Last year, Chinese tennis player Peng Shuai published on the social network a text in which he accused Zhang Gaoli, the country’s former vice-premier and former top member of the Communist Party of China, of sexual assault. The report was quickly taken off the air.

It is not known to what extent Weibo practices self-censorship or removes content by order of the Chinese regime – in 2021, China’s internet regulator imposed more than Weibo penalties for postings with “illegal information”, occasions where was instructed to “immediately rectify and seriously deal with the relevant persons responsible”.

05195658 )After one of the last warnings, in December, Weibo indicated in a statement that it “sincerely accepted the criticism” of the regulatory body and informed that it had established a working group to deal with the matter.

At the end of April, Weibo began publicizing user locations from IP to combat “misbehavior” on the Internet. social network, punishing attitudes such as “posing as parties involved in issues of important topics” and spreading “desi malicious information”, and “to ensure the authenticity and transparency of the disclosed content”.

“Weibo has always been committed to maintaining a healthy and orderly atmosphere of discussion and protecting the rights and interests of users in quickly obtaining real and effective information,” the company said in a statement.

This exhibition and the climate of denunciation corroborate the platform’s “Big Brother” spirit, even with cases of users arrested for content posted on the social network.

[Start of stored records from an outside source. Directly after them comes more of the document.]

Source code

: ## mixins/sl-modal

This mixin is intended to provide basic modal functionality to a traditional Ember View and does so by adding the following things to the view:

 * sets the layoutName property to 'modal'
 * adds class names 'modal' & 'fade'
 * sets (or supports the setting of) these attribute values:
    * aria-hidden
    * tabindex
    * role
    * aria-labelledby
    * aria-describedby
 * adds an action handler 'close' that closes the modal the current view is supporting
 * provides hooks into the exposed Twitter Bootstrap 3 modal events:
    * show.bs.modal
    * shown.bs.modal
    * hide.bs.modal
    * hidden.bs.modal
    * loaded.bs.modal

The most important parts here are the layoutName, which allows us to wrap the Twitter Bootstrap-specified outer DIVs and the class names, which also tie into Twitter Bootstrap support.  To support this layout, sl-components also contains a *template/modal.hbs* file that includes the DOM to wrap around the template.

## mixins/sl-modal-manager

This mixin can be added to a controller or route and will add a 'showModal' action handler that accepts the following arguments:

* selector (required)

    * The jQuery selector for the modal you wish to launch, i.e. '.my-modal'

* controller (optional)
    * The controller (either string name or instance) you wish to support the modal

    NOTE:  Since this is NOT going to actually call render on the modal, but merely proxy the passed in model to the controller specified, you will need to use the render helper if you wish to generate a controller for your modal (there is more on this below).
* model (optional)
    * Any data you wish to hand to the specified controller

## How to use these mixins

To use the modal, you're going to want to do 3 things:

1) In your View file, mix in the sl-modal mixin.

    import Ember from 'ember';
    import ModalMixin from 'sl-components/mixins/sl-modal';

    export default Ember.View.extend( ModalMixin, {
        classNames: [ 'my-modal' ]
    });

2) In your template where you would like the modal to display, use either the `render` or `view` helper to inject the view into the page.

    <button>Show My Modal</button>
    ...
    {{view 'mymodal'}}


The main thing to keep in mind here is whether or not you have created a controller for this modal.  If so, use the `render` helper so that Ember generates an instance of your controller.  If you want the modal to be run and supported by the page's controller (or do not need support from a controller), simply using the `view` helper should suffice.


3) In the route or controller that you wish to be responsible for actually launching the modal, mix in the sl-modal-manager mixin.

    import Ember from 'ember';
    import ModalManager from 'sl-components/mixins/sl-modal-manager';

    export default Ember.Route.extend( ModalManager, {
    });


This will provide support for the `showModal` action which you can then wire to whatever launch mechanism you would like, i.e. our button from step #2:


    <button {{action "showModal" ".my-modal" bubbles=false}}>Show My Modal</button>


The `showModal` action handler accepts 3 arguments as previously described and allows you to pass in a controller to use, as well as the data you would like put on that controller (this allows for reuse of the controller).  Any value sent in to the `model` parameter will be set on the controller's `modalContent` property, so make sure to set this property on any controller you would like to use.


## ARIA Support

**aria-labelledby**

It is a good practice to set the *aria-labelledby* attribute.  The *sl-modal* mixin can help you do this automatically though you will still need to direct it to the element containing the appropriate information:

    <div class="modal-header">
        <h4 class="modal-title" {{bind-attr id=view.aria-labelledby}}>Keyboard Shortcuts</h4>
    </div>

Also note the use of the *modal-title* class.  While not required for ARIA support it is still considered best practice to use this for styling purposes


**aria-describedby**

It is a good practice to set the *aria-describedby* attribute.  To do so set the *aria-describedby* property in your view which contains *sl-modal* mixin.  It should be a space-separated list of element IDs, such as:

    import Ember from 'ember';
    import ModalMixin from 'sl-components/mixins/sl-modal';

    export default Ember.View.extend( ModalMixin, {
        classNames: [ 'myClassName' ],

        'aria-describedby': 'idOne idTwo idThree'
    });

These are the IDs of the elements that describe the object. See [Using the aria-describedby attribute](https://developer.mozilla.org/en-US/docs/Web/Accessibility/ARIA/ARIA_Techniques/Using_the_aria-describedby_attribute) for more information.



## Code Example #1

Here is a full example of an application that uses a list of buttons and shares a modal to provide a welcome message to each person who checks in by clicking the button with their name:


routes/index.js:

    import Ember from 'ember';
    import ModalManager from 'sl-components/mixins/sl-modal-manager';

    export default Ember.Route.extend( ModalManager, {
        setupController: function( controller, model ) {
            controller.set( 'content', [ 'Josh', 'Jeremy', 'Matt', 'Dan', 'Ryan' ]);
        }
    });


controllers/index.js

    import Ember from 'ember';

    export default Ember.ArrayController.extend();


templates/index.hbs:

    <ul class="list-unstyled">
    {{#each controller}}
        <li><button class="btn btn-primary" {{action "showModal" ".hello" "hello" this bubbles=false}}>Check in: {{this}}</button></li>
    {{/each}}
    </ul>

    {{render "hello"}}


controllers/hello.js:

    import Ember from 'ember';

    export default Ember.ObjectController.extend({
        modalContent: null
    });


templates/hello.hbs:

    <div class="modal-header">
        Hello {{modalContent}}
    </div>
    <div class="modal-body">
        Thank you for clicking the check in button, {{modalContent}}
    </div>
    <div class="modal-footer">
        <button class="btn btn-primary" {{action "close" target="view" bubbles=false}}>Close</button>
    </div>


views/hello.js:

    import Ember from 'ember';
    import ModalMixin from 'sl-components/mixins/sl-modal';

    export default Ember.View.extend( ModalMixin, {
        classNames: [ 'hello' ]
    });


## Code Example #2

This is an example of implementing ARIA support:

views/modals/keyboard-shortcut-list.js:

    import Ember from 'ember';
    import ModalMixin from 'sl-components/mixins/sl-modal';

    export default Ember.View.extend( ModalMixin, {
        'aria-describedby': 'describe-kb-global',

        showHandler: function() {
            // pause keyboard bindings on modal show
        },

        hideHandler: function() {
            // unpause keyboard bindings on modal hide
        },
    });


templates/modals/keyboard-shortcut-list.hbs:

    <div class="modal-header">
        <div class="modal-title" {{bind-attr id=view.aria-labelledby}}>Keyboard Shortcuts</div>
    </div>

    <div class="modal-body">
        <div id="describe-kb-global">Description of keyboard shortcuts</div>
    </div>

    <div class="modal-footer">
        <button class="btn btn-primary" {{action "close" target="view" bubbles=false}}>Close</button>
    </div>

In 2013, four Weibo users were detained by Chinese authorities for allegedly spreading “rumors” that “affected the image” of Lei Feng, a soldier killed in 1962 which is considered a model of loyalty to the Communist Party of China.

05195658Last year, blogger Qiu Ziming, who identified himself as La Bi Xiaoqiu and had more than 2.5 million followers on Weibo, was arrested for calling a conflict with Indian troops on the border a “tactical video game” and questioned the official number of Chinese casualties in two posts on the social network.

Authorities in Nanjing City said the blogger “maliciously distorted the truth” and that after being detained confessed to misconduct for “provoking fights and causing trouble”. Before being sentenced to eight months in prison, Qiu was banned from Weibo. Big Brother or not, if you’re Chinese and on Weibo, someone definitely has their eyes on you.